Hey everyone, it’s Drew, welcome to my recipe site. Today, I’m gonna show you how to make a distinctive dish, gillian's lokshen kugel. It is one of my favorites. This time, I am going to make it a bit tasty. This will be really delicious.
Gillian's Lokshen Kugel is one of the most well liked of recent trending foods in the world. It’s easy, it is fast, it tastes delicious. It is appreciated by millions daily. Gillian's Lokshen Kugel is something that I’ve loved my entire life. They’re fine and they look wonderful.
To get started with this particular recipe, we must first prepare a few ingredients. You can have gillian's lokshen kugel using 11 ingredients and 8 steps. Here is how you cook that.
The ingredients needed to make Gillian's Lokshen Kugel:
- Prepare 400 g dried egg lokshen (use tagliatelle or wide egg noodles if you cannot find lokshen)

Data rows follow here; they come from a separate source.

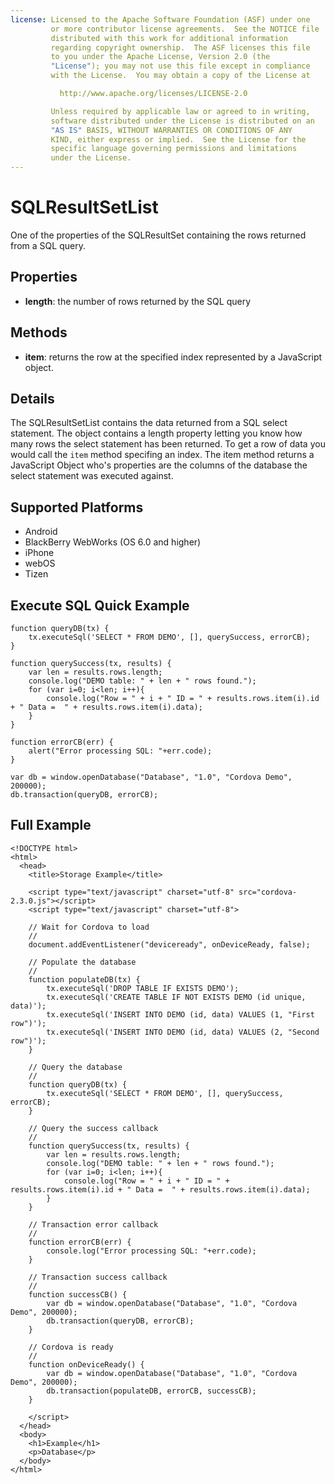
 ```yaml
---
license: Licensed to the Apache Software Foundation (ASF) under one
         or more contributor license agreements.  See the NOTICE file
         distributed with this work for additional information
         regarding copyright ownership.  The ASF licenses this file
         to you under the Apache License, Version 2.0 (the
         "License"); you may not use this file except in compliance
         with the License.  You may obtain a copy of the License at

           http://www.apache.org/licenses/LICENSE-2.0

         Unless required by applicable law or agreed to in writing,
         software distributed under the License is distributed on an
         "AS IS" BASIS, WITHOUT WARRANTIES OR CONDITIONS OF ANY
         KIND, either express or implied.  See the License for the
         specific language governing permissions and limitations
         under the License.
---
```


SQLResultSetList
=======

One of the properties of the SQLResultSet containing the rows returned from a SQL query.

Properties
-------

- __length__: the number of rows returned by the SQL query

Methods
-------

- __item__: returns the row at the specified index represented by a JavaScript object.

Details
-------

The SQLResultSetList contains the data returned from a SQL select statement.  The object contains a length property letting you know how many rows the select statement has been returned.  To get a row of data you would call the `item` method specifing an index.  The item method returns a JavaScript Object who's properties are the columns of the database the select statement was executed against.

Supported Platforms
-------------------

- Android
- BlackBerry WebWorks (OS 6.0 and higher)
- iPhone
- webOS
- Tizen

Execute SQL Quick Example
------------------

	function queryDB(tx) {
		tx.executeSql('SELECT * FROM DEMO', [], querySuccess, errorCB);
	}

	function querySuccess(tx, results) {
		var len = results.rows.length;
	   	console.log("DEMO table: " + len + " rows found.");
	   	for (var i=0; i<len; i++){
	        console.log("Row = " + i + " ID = " + results.rows.item(i).id + " Data =  " + results.rows.item(i).data);
		}
	}
	
	function errorCB(err) {
		alert("Error processing SQL: "+err.code);
	}
	
	var db = window.openDatabase("Database", "1.0", "Cordova Demo", 200000);
	db.transaction(queryDB, errorCB);

Full Example
------------

    <!DOCTYPE html>
    <html>
      <head>
        <title>Storage Example</title>

        <script type="text/javascript" charset="utf-8" src="cordova-2.3.0.js"></script>
        <script type="text/javascript" charset="utf-8">

        // Wait for Cordova to load
        //
        document.addEventListener("deviceready", onDeviceReady, false);

		// Populate the database 
		//
		function populateDB(tx) {
			tx.executeSql('DROP TABLE IF EXISTS DEMO');
			tx.executeSql('CREATE TABLE IF NOT EXISTS DEMO (id unique, data)');
			tx.executeSql('INSERT INTO DEMO (id, data) VALUES (1, "First row")');
			tx.executeSql('INSERT INTO DEMO (id, data) VALUES (2, "Second row")');
		}

		// Query the database
		//
		function queryDB(tx) {
			tx.executeSql('SELECT * FROM DEMO', [], querySuccess, errorCB);
		}

		// Query the success callback
		//
		function querySuccess(tx, results) {
			var len = results.rows.length;
			console.log("DEMO table: " + len + " rows found.");
			for (var i=0; i<len; i++){
				console.log("Row = " + i + " ID = " + results.rows.item(i).id + " Data =  " + results.rows.item(i).data);
			}
		}

		// Transaction error callback
		//
		function errorCB(err) {
			console.log("Error processing SQL: "+err.code);
		}

		// Transaction success callback
		//
		function successCB() {
			var db = window.openDatabase("Database", "1.0", "Cordova Demo", 200000);
			db.transaction(queryDB, errorCB);
		}

		// Cordova is ready
		//
		function onDeviceReady() {
			var db = window.openDatabase("Database", "1.0", "Cordova Demo", 200000);
			db.transaction(populateDB, errorCB, successCB);
		}
	
        </script>
      </head>
      <body>
        <h1>Example</h1>
        <p>Database</p>
      </body>
    </html>
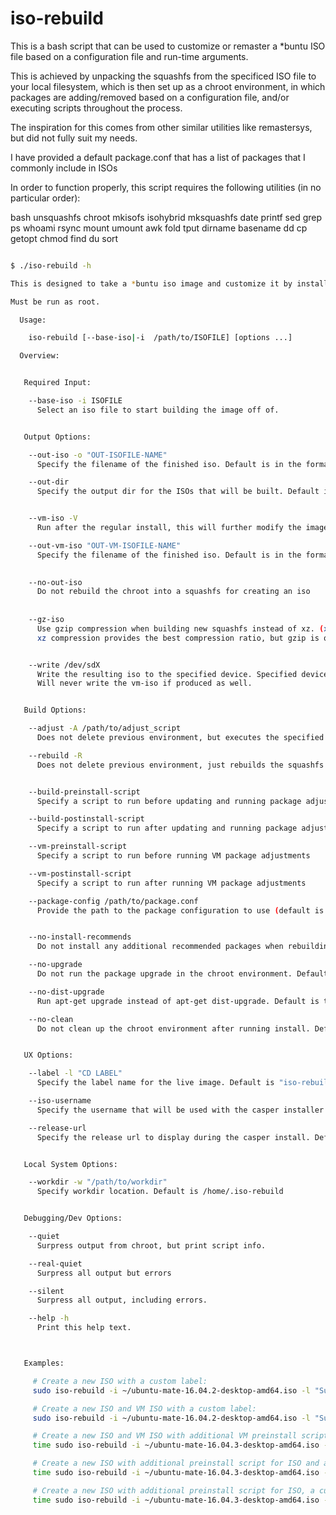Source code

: # iso-rebuild

This is a bash script that can be used to customize or remaster a *buntu ISO file based on a configuration file and run-time arguments.

This is achieved by unpacking the squashfs from the specificed ISO file to your local filesystem, which is then set up as a chroot environment, in which packages are adding/removed based on a configuration file, and/or executing scripts throughout the process.

The inspiration for this comes from other similar utilities like remastersys, but did not fully suit my needs.

I have provided a default package.conf that has a list of packages that I commonly include in ISOs



In order to function properly, this script requires the following utilities (in no particular order):

bash
unsquashfs
chroot
mkisofs
isohybrid
mksquashfs
date
printf
sed
grep
ps
whoami
rsync
mount
umount
awk
fold
tput
dirname
basename
dd
cp
getopt
chmod
find
du
sort




```bash

$ ./iso-rebuild -h

This is designed to take a *buntu iso image and customize it by installing or removing packages as specified in the configuration.

Must be run as root.

  Usage:

    iso-rebuild [--base-iso|-i  /path/to/ISOFILE] [options ...]

  Overview:


   Required Input:

    --base-iso -i ISOFILE
      Select an iso file to start building the image off of.


   Output Options:

    --out-iso -o "OUT-ISOFILE-NAME"
      Specify the filename of the finished iso. Default is in the format [base-iso-name]-custom.[extension]

    --out-dir
      Specify the output dir for the ISOs that will be built. Default is /home/whofferbert/


    --vm-iso -V
      Run after the regular install, this will further modify the image with the specifications for VM packages 

    --out-vm-iso "OUT-VM-ISOFILE-NAME"
      Specify the filename of the finished iso. Default is in the format [base-iso-name]-custom-vm.[extension]

 
    --no-out-iso
      Do not rebuild the chroot into a squashfs for creating an iso
        
      
    --gz-iso
      Use gzip compression when building new squashfs instead of xz. (xz is default)
      xz compression provides the best compression ratio, but gzip is quicker.


    --write /dev/sdX
      Write the resulting iso to the specified device. Specified device must not be mounted.
      Will never write the vm-iso if produced as well.


   Build Options:

    --adjust -A /path/to/adjust_script
      Does not delete previous environment, but executes the specified adjust_script in the build environment

    --rebuild -R
      Does not delete previous environment, just rebuilds the squashfs from the 


    --build-preinstall-script
      Specify a script to run before updating and running package adjustments

    --build-postinstall-script
      Specify a script to run after updating and running package adjustments

    --vm-preinstall-script
      Specify a script to run before running VM package adjustments

    --vm-postinstall-script
      Specify a script to run after running VM package adjustments

    --package-config /path/to/package.conf
      Provide the path to the package configuration to use (default is ./install_packages)


    --no-install-recommends
      Do not install any additional recommended packages when rebuilding image. Default is to install recommended packages.

    --no-upgrade
      Do not run the package upgrade in the chroot environment. Default is to run a dist-upgrade.

    --no-dist-upgrade
      Run apt-get upgrade instead of apt-get dist-upgrade. Default is to run a dist-upgrade.

    --no-clean
      Do not clean up the chroot environment after running install. Default is to run the clean.


   UX Options:

    --label -l "CD LABEL"
      Specify the label name for the live image. Default is "iso-rebuild-custom"

    --iso-username
      Specify the username that will be used with the casper installer. Default is "custom"

    --release-url
      Specify the release url to display during the casper install. Default is "https://github.com/whofferbert/iso-rebuild"


   Local System Options:

    --workdir -w "/path/to/workdir"
      Specify workdir location. Default is /home/.iso-rebuild


   Debugging/Dev Options:

    --quiet
      Surpress output from chroot, but print script info. 

    --real-quiet
      Surpress all output but errors

    --silent
      Surpress all output, including errors. 

    --help -h
      Print this help text.



   Examples:

     # Create a new ISO with a custom label:
     sudo iso-rebuild -i ~/ubuntu-mate-16.04.2-desktop-amd64.iso -l "Support Linux"

     # Create a new ISO and VM ISO with a custom label:
     sudo iso-rebuild -i ~/ubuntu-mate-16.04.2-desktop-amd64.iso -l "Support Linux" -V

     # Create a new ISO and VM ISO with additional VM preinstall script:
     time sudo iso-rebuild -i ~/ubuntu-mate-16.04.3-desktop-amd64.iso -o "mate-16.04.3-$(date +%Y%m%d-%H%M%S)-stable-x86_64.iso" -l "MATE 16.04.3 LTS" -V --package-config ./install_pkgs --vm-preinstall-script ./pp_vm_init.sh

     # Create a new ISO with additional preinstall script for ISO and a custom package config file:
     time sudo iso-rebuild -i ~/ubuntu-mate-16.04.3-desktop-amd64.iso -o "mate-16.04.3-$(date +%Y%m%d-%H%M%S)-stable-x86_64.iso" -l "MATE 16.04.3 LTS" --build-preinstall-script ./init.sh --package-config ./install_pkgs

     # Create a new ISO with additional preinstall script for ISO, a custom package config file, and a specified output directory:
     time sudo iso-rebuild -i ~/ubuntu-mate-16.04.3-desktop-amd64.iso -o "mate-16.04.3-$(date +%Y%m%d-%H%M%S)-stable-x86_64.iso" -l "MATE 16.04.3 LTS" --build-preinstall-script ./init.sh --package-config ./install_pkgs -q --out-dir /home/whofferbert


```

- Get 2 medium eggs, beaten
- Take 3 tablespoons ground cinnamon
- Make ready 4 teaspoons ground ginger
- Prepare 200 g raisins
- Get 1 x 540g can of rhubarb, drained, or 4 sticks of fresh rhubarb cut into 12mm chunks
- Prepare 3 Bramley apples, peeled and coarsely grated
- Prepare 175 g seedless raspberry jam
- Make ready Juice and finely grated zest of 1 lemon
- Take 125 g margarine, plus extra to coat the inside of the baking dish
- Get 3 tablespoons granulated sugar, plus extra to sprinkle on top
Steps to make Gillian's Lokshen Kugel:
- Preheat your oven to 180°C / 350°F / gas mark 4.
- Boil the lokshen or noodles until just al dente, strain and rinse with cold water.
- Put the lokshen back into the pan, add the margarine, jam, lemon zest and juice and stir over a low heat until well combined.
- Add the rest of the ingredients and mix well.
- Grease a baking dish, pour in the lokshen mixture and smooth the top.
- Cover the dish with foil, place on the middle shelf of your preheated oven for 1½ hours.
- Remove the foil and bake for a further 45 minutes until the top of the kugel is well browned and sticky.
- Take the lokshen kugel out of the oven, sprinkle with a tablespoon of sugar and, as Gillian pointed out in the recipe she sent me, all that’s left to do is: ‘Eat the bloody thing!’. Leftovers can be successfully frozen and reheated.